What you need to do = Print every line of the listing below, starting with the line that holds "- iOS 8.0 or later" and going on through the line that holds "### Installation with CocoaPods", both included, and print nothing else.

○ ○ ○ ○

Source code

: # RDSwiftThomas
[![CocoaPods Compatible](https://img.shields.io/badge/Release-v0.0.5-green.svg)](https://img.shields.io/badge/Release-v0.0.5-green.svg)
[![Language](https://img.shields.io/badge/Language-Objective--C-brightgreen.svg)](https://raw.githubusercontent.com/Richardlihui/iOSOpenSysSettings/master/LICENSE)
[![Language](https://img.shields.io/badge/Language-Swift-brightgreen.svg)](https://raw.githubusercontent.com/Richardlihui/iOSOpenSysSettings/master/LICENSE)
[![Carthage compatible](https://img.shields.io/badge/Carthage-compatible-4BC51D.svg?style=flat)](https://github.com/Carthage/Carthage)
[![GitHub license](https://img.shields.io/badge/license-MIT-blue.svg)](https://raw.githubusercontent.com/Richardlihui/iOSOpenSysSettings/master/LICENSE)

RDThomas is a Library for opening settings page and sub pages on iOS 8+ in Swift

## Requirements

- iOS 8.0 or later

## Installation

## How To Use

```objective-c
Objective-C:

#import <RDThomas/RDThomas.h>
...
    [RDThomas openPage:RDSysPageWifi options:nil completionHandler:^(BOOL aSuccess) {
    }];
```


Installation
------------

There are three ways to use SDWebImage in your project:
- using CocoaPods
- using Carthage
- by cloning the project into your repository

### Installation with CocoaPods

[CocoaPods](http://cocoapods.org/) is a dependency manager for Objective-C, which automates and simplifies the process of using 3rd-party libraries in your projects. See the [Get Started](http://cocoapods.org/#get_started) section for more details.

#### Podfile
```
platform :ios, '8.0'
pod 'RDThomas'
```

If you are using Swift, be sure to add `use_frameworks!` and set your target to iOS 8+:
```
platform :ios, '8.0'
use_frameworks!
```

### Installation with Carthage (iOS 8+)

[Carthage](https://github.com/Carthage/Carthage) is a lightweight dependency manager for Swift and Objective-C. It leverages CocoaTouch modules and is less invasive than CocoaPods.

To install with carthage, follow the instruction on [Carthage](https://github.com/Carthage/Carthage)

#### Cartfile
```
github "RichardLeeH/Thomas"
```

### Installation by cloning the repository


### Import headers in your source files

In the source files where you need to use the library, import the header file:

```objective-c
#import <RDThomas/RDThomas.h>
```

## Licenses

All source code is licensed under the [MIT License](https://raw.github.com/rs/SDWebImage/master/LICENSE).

○ ○ ○ ○

Response =
- iOS 8.0 or later

## Installation

## How To Use

```objective-c
Objective-C:

#import <RDThomas/RDThomas.h>
...
    [RDThomas openPage:RDSysPageWifi options:nil completionHandler:^(BOOL aSuccess) {
    }];
```


Installation
------------

There are three ways to use SDWebImage in your project:
- using CocoaPods
- using Carthage
- by cloning the project into your repository

### Installation with CocoaPods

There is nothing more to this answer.